Activity:
If anything in the data looks odd, keep it anyway and write the whole listing out unchanged.

Records for this exercise:
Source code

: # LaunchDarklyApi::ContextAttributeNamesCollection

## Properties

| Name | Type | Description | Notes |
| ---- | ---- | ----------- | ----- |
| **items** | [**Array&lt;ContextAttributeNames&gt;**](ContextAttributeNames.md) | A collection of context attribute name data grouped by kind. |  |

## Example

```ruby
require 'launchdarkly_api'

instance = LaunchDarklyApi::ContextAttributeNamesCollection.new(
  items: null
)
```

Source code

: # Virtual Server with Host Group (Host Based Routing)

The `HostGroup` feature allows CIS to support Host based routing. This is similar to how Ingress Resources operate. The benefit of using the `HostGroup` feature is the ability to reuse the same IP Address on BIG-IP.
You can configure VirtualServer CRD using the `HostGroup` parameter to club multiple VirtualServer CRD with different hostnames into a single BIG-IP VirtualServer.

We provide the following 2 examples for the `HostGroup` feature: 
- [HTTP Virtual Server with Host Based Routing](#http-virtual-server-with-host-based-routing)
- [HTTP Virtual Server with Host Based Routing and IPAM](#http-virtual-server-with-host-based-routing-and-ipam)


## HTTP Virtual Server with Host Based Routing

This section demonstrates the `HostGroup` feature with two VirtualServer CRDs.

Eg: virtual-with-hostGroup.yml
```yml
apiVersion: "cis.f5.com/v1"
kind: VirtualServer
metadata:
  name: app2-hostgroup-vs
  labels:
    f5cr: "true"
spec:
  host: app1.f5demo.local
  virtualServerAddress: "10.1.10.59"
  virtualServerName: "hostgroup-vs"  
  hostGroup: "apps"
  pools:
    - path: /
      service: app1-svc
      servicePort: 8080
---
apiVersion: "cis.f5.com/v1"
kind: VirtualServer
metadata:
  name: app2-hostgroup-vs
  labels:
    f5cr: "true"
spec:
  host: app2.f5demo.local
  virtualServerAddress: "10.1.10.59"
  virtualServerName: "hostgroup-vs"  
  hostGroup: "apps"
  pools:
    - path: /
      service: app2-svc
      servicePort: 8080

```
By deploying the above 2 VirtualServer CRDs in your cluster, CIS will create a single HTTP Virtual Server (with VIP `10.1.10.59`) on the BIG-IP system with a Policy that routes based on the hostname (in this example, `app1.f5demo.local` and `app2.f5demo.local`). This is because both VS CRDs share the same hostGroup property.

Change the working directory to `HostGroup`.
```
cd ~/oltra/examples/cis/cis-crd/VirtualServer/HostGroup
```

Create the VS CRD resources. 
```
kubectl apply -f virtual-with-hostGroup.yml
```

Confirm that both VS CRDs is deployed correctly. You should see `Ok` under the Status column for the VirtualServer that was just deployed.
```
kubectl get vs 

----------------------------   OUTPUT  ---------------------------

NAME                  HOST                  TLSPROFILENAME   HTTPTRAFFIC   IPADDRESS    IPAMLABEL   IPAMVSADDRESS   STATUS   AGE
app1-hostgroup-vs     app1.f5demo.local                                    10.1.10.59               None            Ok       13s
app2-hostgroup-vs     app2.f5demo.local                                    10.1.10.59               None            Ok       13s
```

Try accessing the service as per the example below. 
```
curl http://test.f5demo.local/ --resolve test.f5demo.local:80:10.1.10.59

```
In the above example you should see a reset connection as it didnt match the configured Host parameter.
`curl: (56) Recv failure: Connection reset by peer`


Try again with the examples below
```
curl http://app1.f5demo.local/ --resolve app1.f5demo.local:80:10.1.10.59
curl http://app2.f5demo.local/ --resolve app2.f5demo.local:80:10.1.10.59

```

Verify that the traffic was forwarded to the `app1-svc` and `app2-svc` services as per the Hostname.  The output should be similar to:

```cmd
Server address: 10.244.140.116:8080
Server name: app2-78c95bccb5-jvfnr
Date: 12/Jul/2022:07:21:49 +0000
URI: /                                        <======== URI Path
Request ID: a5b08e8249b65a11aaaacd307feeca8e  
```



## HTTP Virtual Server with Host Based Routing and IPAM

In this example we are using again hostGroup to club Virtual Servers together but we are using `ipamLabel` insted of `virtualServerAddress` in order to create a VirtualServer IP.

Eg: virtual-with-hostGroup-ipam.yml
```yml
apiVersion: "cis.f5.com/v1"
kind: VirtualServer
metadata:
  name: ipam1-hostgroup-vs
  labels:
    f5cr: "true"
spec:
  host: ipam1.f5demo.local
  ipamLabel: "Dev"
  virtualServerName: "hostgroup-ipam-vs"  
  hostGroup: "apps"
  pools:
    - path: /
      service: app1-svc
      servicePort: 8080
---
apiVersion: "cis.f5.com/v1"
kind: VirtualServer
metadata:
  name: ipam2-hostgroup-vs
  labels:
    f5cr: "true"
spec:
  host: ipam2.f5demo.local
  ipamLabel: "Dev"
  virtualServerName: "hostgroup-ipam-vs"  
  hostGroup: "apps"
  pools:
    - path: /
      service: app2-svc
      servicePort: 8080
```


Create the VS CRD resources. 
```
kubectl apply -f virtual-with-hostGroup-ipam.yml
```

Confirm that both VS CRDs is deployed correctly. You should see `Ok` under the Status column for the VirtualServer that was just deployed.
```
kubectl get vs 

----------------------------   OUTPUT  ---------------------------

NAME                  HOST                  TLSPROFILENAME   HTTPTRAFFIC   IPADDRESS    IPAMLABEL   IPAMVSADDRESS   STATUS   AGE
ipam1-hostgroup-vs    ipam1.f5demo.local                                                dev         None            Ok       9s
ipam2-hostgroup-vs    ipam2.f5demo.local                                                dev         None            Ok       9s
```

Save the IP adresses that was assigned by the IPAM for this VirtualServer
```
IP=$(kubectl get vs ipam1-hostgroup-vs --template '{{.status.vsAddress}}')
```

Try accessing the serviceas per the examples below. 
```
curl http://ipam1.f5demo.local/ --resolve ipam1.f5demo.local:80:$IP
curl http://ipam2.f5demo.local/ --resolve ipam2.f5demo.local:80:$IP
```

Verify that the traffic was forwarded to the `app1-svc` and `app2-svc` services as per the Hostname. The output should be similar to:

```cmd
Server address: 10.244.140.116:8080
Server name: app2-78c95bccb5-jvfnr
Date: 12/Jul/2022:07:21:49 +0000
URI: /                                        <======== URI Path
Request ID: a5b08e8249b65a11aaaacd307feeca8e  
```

Written response:
Source code

: # LaunchDarklyApi::ContextAttributeNamesCollection

## Properties

| Name | Type | Description | Notes |
| ---- | ---- | ----------- | ----- |
| **items** | [**Array&lt;ContextAttributeNames&gt;**](ContextAttributeNames.md) | A collection of context attribute name data grouped by kind. |  |

## Example

```ruby
require 'launchdarkly_api'

instance = LaunchDarklyApi::ContextAttributeNamesCollection.new(
  items: null
)
```

Source code

: # Virtual Server with Host Group (Host Based Routing)

The `HostGroup` feature allows CIS to support Host based routing. This is similar to how Ingress Resources operate. The benefit of using the `HostGroup` feature is the ability to reuse the same IP Address on BIG-IP.
You can configure VirtualServer CRD using the `HostGroup` parameter to club multiple VirtualServer CRD with different hostnames into a single BIG-IP VirtualServer.

We provide the following 2 examples for the `HostGroup` feature: 
- [HTTP Virtual Server with Host Based Routing](#http-virtual-server-with-host-based-routing)
- [HTTP Virtual Server with Host Based Routing and IPAM](#http-virtual-server-with-host-based-routing-and-ipam)


## HTTP Virtual Server with Host Based Routing

This section demonstrates the `HostGroup` feature with two VirtualServer CRDs.

Eg: virtual-with-hostGroup.yml
```yml
apiVersion: "cis.f5.com/v1"
kind: VirtualServer
metadata:
  name: app2-hostgroup-vs
  labels:
    f5cr: "true"
spec:
  host: app1.f5demo.local
  virtualServerAddress: "10.1.10.59"
  virtualServerName: "hostgroup-vs"  
  hostGroup: "apps"
  pools:
    - path: /
      service: app1-svc
      servicePort: 8080
---
apiVersion: "cis.f5.com/v1"
kind: VirtualServer
metadata:
  name: app2-hostgroup-vs
  labels:
    f5cr: "true"
spec:
  host: app2.f5demo.local
  virtualServerAddress: "10.1.10.59"
  virtualServerName: "hostgroup-vs"  
  hostGroup: "apps"
  pools:
    - path: /
      service: app2-svc
      servicePort: 8080

```
By deploying the above 2 VirtualServer CRDs in your cluster, CIS will create a single HTTP Virtual Server (with VIP `10.1.10.59`) on the BIG-IP system with a Policy that routes based on the hostname (in this example, `app1.f5demo.local` and `app2.f5demo.local`). This is because both VS CRDs share the same hostGroup property.

Change the working directory to `HostGroup`.
```
cd ~/oltra/examples/cis/cis-crd/VirtualServer/HostGroup
```

Create the VS CRD resources. 
```
kubectl apply -f virtual-with-hostGroup.yml
```

Confirm that both VS CRDs is deployed correctly. You should see `Ok` under the Status column for the VirtualServer that was just deployed.
```
kubectl get vs 

----------------------------   OUTPUT  ---------------------------

NAME                  HOST                  TLSPROFILENAME   HTTPTRAFFIC   IPADDRESS    IPAMLABEL   IPAMVSADDRESS   STATUS   AGE
app1-hostgroup-vs     app1.f5demo.local                                    10.1.10.59               None            Ok       13s
app2-hostgroup-vs     app2.f5demo.local                                    10.1.10.59               None            Ok       13s
```

Try accessing the service as per the example below. 
```
curl http://test.f5demo.local/ --resolve test.f5demo.local:80:10.1.10.59

```
In the above example you should see a reset connection as it didnt match the configured Host parameter.
`curl: (56) Recv failure: Connection reset by peer`


Try again with the examples below
```
curl http://app1.f5demo.local/ --resolve app1.f5demo.local:80:10.1.10.59
curl http://app2.f5demo.local/ --resolve app2.f5demo.local:80:10.1.10.59

```

Verify that the traffic was forwarded to the `app1-svc` and `app2-svc` services as per the Hostname.  The output should be similar to:

```cmd
Server address: 10.244.140.116:8080
Server name: app2-78c95bccb5-jvfnr
Date: 12/Jul/2022:07:21:49 +0000
URI: /                                        <======== URI Path
Request ID: a5b08e8249b65a11aaaacd307feeca8e  
```



## HTTP Virtual Server with Host Based Routing and IPAM

In this example we are using again hostGroup to club Virtual Servers together but we are using `ipamLabel` insted of `virtualServerAddress` in order to create a VirtualServer IP.

Eg: virtual-with-hostGroup-ipam.yml
```yml
apiVersion: "cis.f5.com/v1"
kind: VirtualServer
metadata:
  name: ipam1-hostgroup-vs
  labels:
    f5cr: "true"
spec:
  host: ipam1.f5demo.local
  ipamLabel: "Dev"
  virtualServerName: "hostgroup-ipam-vs"  
  hostGroup: "apps"
  pools:
    - path: /
      service: app1-svc
      servicePort: 8080
---
apiVersion: "cis.f5.com/v1"
kind: VirtualServer
metadata:
  name: ipam2-hostgroup-vs
  labels:
    f5cr: "true"
spec:
  host: ipam2.f5demo.local
  ipamLabel: "Dev"
  virtualServerName: "hostgroup-ipam-vs"  
  hostGroup: "apps"
  pools:
    - path: /
      service: app2-svc
      servicePort: 8080
```


Create the VS CRD resources. 
```
kubectl apply -f virtual-with-hostGroup-ipam.yml
```

Confirm that both VS CRDs is deployed correctly. You should see `Ok` under the Status column for the VirtualServer that was just deployed.
```
kubectl get vs 

----------------------------   OUTPUT  ---------------------------

NAME                  HOST                  TLSPROFILENAME   HTTPTRAFFIC   IPADDRESS    IPAMLABEL   IPAMVSADDRESS   STATUS   AGE
ipam1-hostgroup-vs    ipam1.f5demo.local                                                dev         None            Ok       9s
ipam2-hostgroup-vs    ipam2.f5demo.local                                                dev         None            Ok       9s
```

Save the IP adresses that was assigned by the IPAM for this VirtualServer
```
IP=$(kubectl get vs ipam1-hostgroup-vs --template '{{.status.vsAddress}}')
```

Try accessing the serviceas per the examples below. 
```
curl http://ipam1.f5demo.local/ --resolve ipam1.f5demo.local:80:$IP
curl http://ipam2.f5demo.local/ --resolve ipam2.f5demo.local:80:$IP
```

Verify that the traffic was forwarded to the `app1-svc` and `app2-svc` services as per the Hostname. The output should be similar to:

```cmd
Server address: 10.244.140.116:8080
Server name: app2-78c95bccb5-jvfnr
Date: 12/Jul/2022:07:21:49 +0000
URI: /                                        <======== URI Path
Request ID: a5b08e8249b65a11aaaacd307feeca8e  
```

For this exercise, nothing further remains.